Given data –
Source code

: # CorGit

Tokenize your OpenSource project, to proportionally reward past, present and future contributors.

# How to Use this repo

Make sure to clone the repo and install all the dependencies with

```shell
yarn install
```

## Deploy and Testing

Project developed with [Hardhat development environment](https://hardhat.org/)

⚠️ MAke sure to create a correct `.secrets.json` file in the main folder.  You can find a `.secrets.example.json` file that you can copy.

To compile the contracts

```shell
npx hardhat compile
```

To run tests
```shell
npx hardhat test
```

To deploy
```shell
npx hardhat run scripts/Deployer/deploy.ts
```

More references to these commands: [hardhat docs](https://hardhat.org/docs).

What the task requires – Go through the records above and copy each line where "https" is found.

Reply –
Project developed with [Hardhat development environment](https://hardhat.org/)
More references to these commands: [hardhat docs](https://hardhat.org/docs).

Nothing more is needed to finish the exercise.